Crónicas de Angelita...
08/11/07 · Crónica 2
2. Reflexiones de una emigrante española en Francia
Traducción Alex Mestre
En la escuela republicana descubrí muy pronto a los otros, a los franceses, pero también a los otros hijos de emigrantes. Como sucedía entre nuestros padres, las relaciones entre jóvenes emigrantes eran más bien cordiales. Había un desconocimiento mutuo en lo referente a costumbres y tradiciones religiosas propias, pero discutíamos sobre nuestras dificultades escolares o sobre nuestros profesores de manera parecida a cómo lo hacían nuestros padres de sus condiciones de trabajo y sus patronos. Nada más. La vida ya era lo suficientemente dura como para polemizar. A pesar de todo, supe en la escuela que mis compañeras árabes no trabajaban nunca. Ni en verano. Ni siquiera podían cuidar niños, como lo hacían otras compañeras francesas o de otro lugar. Simple y llanamente les estaba prohibido ir a las casas de aquellos que no fueran árabes. Les vigilaban sus movimientos y las personas que frecuentaban, y se les escogía el futuro marido. En tanto que española, me toleraban. Comentaban en sus familias que yo era una árabe más. Veían a España como su paraíso perdido. Todo parecía ser de su propiedad allá abajo, hasta la gente. “En el fondo eres árabe, habrá que casarte con uno” me decían a menudo, algunas veces con convicción, otras con ironía. Todo esto acabó por molestarme. Tan sólo era compañera de clase de sus hijas, nada más. Les ayudaba en sus deberes y a veces algunas me confiaban sus penas, su cólera, o su frustración.
Ellas vivían en Francia y sus padres y hermanos, con la complicidad de las propias madres, barrían sus sueños de libertad y de amor. Algunas de ellas desparecían una buena mañana. Las habían enviado a la fuerza a su país de origen. Demasiado occidentalizadas.

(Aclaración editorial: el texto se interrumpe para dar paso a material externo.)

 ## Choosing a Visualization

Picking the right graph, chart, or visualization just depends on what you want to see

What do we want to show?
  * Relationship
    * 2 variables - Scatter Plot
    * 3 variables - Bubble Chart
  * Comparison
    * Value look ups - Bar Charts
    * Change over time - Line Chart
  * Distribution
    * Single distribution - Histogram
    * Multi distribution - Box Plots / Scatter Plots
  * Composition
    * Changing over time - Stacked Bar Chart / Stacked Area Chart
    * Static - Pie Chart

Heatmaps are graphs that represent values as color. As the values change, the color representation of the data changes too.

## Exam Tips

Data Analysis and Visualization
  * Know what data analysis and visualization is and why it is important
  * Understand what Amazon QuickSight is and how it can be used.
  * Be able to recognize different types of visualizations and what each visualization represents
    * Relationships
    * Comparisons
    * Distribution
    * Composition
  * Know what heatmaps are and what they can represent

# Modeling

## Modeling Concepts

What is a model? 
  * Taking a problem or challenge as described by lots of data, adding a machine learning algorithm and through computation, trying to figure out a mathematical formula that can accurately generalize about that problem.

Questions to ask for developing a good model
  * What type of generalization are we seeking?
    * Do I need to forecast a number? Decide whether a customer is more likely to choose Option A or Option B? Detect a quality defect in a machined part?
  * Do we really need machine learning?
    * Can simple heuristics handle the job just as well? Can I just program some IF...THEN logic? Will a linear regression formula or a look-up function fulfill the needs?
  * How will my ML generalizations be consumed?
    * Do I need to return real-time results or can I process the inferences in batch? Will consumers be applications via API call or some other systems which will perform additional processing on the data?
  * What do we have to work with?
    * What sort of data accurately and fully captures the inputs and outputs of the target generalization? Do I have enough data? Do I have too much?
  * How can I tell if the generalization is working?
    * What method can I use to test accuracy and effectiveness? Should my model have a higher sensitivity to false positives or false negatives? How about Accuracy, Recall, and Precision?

A pesar de todo envidiaba a mis compañeras árabes, sus apartamentos HLM (*) donde vivían, que por lo menos tenían calefacción, agua caliente, ducha y a veces hasta bañera, y a sus madres en casa haciendo pasteles para ellos o para las vecinas. Un mundo absolutamente femenino donde las mujeres sólo se ocupaban de los niños y de las chicas. “Los chicos no han de quedarse en casa.”, me explicó un día una amiga, “Ya de jovencitos se les pide que se vayan a la calle, porque si se quedan no serán Hombres, sino homosexuales. Nosotros lo hacemos así.” Esta era la razón por la que siempre los encontraba juntos en la entrada de la casa, en la plaza o en un campo de fútbol. Escogían un lugar y se lo apropiaban. Era suyo, y mejor no llevarles la contraria. Agrupados entre ellos, les aislaban de las mujeres y, en cierta manera, del amor. Las madres parecían encontrarlo normal. Eran condescendientes con todos los desmanes cometidos por sus hijos. Aún convirtiéndose en ladrones, traficantes o drogadictos, nunca les decían nada, era cosa del padre. Para las madres solo contaba la reputación de las hijas, no los estados de ánimo. Entonces comprendí que el machismo de los europeos era distinto.
A pesar de nuestras diferencias culturales, a pesar de la adversidad y de la violencia de ciertos jóvenes, la escuela francesa y republicana nos unía y permitía a numerosos hijos de inmigrantes no sólo una mejor formación, que nos facilitaba más tarde el acceso a los empleos mejor remunerados y más valorados, sino también un mejor conocimiento del otro. Como nuestros padres inmigrados eran cordiales los unos con los otros y como también convivían la mayor parte del día con los franceses, nosotros, los hijos de la primera generación de estos inmigrados hicimos de Francia un país menos racista, menos dominador, más rico en su diversidad y en su diferencia. Los matrimonios mixtos se extendían y a nadie le chocaba. Nos parecía normal el ayudarnos los unos a los otros, si no como paisanos como hacían nuestros padres, sí como gentes diferentes con un mismo objetivo, el vivir mejor y en total libertad. Y podían estar orgullosos de nosotros. Fuimos muchos los que nos graduamos, los que pudimos ocuparnos de todo el papeleo administrativo con el que nuestros progenitores tenían que lidiar, y quienes reivindicamos sus derechos. Nuestros padres consiguieron integrarse a base de matarse trabajando; nosotros mediante la ascensión profesional y el reconocimiento social.
(*) Un habitáculo de alquiler moderado o módico (en Francia, Argelia, Quebec o Suiza) es una vivienda administrada por un organismo público o privado que se beneficia de un financiamiento público parcial. En la actualidad existen en Francia 4 millones de viviendas sociales (alrededor del 18% del total) que albergan a 12 millones de personas.